PATCH: New Optimization: Partitioning hot & cold basic blocks
Caroline Tice
ctice@apple.com
Wed Jan 28 23:03:00 GMT 2004
Okay, here we go again. Last October I submitted this patch for a new
optimization that partitions
hot and cold basic blocks into separate sections of the .o file, based
on feedback information and
the existing bb-reorder stuff. I received many suggestions for
improvements and queries about
performance, etc. I have incorporated all the suggestions into the
patch, and updated it to work with
the current 3.5 mainline gcc. Below is a recap of my answers to the
questions (and my original post).
There was also a question raised about whether or not there was an
existing patent for this method
which my patch violated. I have since located the patent in question
and after reading it through
carefully I have come to the conclusion that my patch does not violate
the patent. So once again
I am asking permission to commit this new optimization to the 3.5
mainline compiler.
Okay to commit?
-- Caroline Tice
ctice@apple.com
Testing Information:
----------------------------
HW, OS: - Apple G4 (Dual 1.25 GHz PowerPC), running Mac OS X (Jaguar,
Panther)
- Apple G5 (2.0 GHz 970), running Max OS X
(Panther)
- Apple G4, running PPC Linux
- Pentium 4, running linux
Tests Run (and passed):
- test case specifically designed to test the hot/cold
partitioning. Verified that it compiled
and ran correctly and did the partitioning.

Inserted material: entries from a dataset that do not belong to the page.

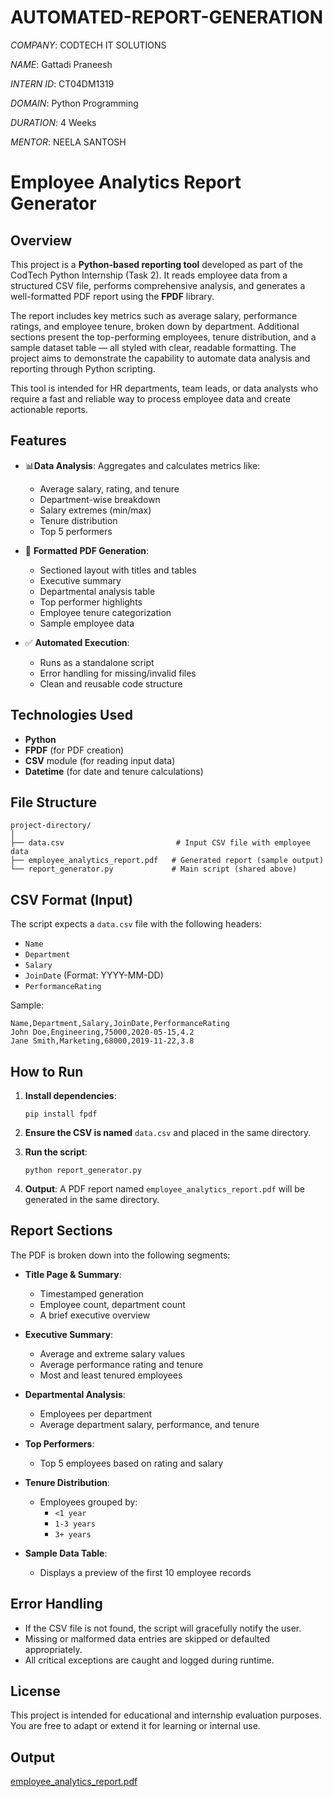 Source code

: # AUTOMATED-REPORT-GENERATION

*COMPANY*: CODTECH IT SOLUTIONS

*NAME*: Gattadi Praneesh

*INTERN ID*: CT04DM1319

*DOMAIN*: Python Programming

*DURATION*: 4 Weeks

*MENTOR*: NEELA SANTOSH


# Employee Analytics Report Generator

## Overview

This project is a **Python-based reporting tool** developed as part of the CodTech Python Internship (Task 2). It reads employee data from a structured CSV file, performs comprehensive
analysis, and generates a well-formatted PDF report using the **FPDF** library.

The report includes key metrics such as average salary, performance ratings, and employee tenure, broken down by department. Additional sections present the top-performing employees,
tenure distribution, and a sample dataset table — all styled with clear, readable formatting. The project aims to demonstrate the capability to automate data analysis and reporting
through Python scripting.

This tool is intended for HR departments, team leads, or data analysts who require a fast and reliable way to process employee data and create actionable reports.

## Features

- 📊**Data Analysis**: Aggregates and calculates metrics like:
  - Average salary, rating, and tenure
  - Department-wise breakdown
  - Salary extremes (min/max)
  - Tenure distribution
  - Top 5 performers

- 🧾 **Formatted PDF Generation**:
  - Sectioned layout with titles and tables
  - Executive summary
  - Departmental analysis table
  - Top performer highlights
  - Employee tenure categorization
  - Sample employee data

- ✅ **Automated Execution**:
  - Runs as a standalone script
  - Error handling for missing/invalid files
  - Clean and reusable code structure

## Technologies Used

- **Python**
- **FPDF** (for PDF creation)
- **CSV** module (for reading input data)
- **Datetime** (for date and tenure calculations)

## File Structure

```
project-directory/
│
├── data.csv                         # Input CSV file with employee data
├── employee_analytics_report.pdf   # Generated report (sample output)
└── report_generator.py             # Main script (shared above)
```

## CSV Format (Input)

The script expects a `data.csv` file with the following headers:

- `Name`
- `Department`
- `Salary`
- `JoinDate` (Format: YYYY-MM-DD)
- `PerformanceRating`

Sample:

```csv
Name,Department,Salary,JoinDate,PerformanceRating
John Doe,Engineering,75000,2020-05-15,4.2
Jane Smith,Marketing,68000,2019-11-22,3.8
```

## How to Run

1. **Install dependencies**:
   ```
   pip install fpdf
   ```

2. **Ensure the CSV is named** `data.csv` and placed in the same directory.

3. **Run the script**:
   ```
   python report_generator.py
   ```

4. **Output**:
   A PDF report named `employee_analytics_report.pdf` will be generated in the same directory.

## Report Sections

The PDF is broken down into the following segments:

- **Title Page & Summary**:
  - Timestamped generation
  - Employee count, department count
  - A brief executive overview

- **Executive Summary**:
  - Average and extreme salary values
  - Average performance rating and tenure
  - Most and least tenured employees

- **Departmental Analysis**:
  - Employees per department
  - Average department salary, performance, and tenure

- **Top Performers**:
  - Top 5 employees based on rating and salary

- **Tenure Distribution**:
  - Employees grouped by:
    - `<1 year`
    - `1-3 years`
    - `3+ years`

- **Sample Data Table**:
  - Displays a preview of the first 10 employee records

## Error Handling

- If the CSV file is not found, the script will gracefully notify the user.
- Missing or malformed data entries are skipped or defaulted appropriately.
- All critical exceptions are caught and logged during runtime.


## License

This project is intended for educational and internship evaluation purposes. You are free to adapt or extend it for learning or internal use.

## Output

[employee_analytics_report.pdf](https://github.com/user-attachments/files/20265294/employee_analytics_report.pdf)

- SPECInt 2000 test cases that FSF gcc 3.5 passes
- Bootstrapping
- DejaGnu test suite
Performance Improvement Results:
------------------------------------------------
In my unofficial SPEC runs on my machine, I get an improvement in the
SPEC ratio
of anywhere from 0.2% to 1.7% for gzip, mcf, parser, and twolf. vpr
got worse by 1.2%.
The compile time differences were negligible.
Binary File Size Changes:
------------------------------------
The binary sizes show a size increase ranging from 3% to 7%. Out of my
five test cases,
the largest percentage increase I saw was in parser, which increased
from 203,256 blocks to
218,408 blocks (up by 7.5%).
Other questions/comments/issues raised:
--------------------------------------------------------
From Zdenek Dvorak:
> 2) What are the differences between results using profile feedback and
> static estimates?
Using this new optimization with profile feedback showed an
improvement over using
the new optimization with static estimates in all cases but one (for
mcf the two cases were
identical). In the cases where feedback gave an improvement, the
improvements ranged
from 0.2% (vpr) to 2.8% (gzip).
> 4) If possible, some oprofile data, especially impact on instruction
> cache and branch prediction.
I don't have this information at this time.
From Jan Hubicka
>
> This is something I was thinking about for a while. How do you deal
> with debug info and unwind tables?
1). We don't attempt to perform this optimization in the presence of
exception handling at
the moment. (I put in an explicit test for this).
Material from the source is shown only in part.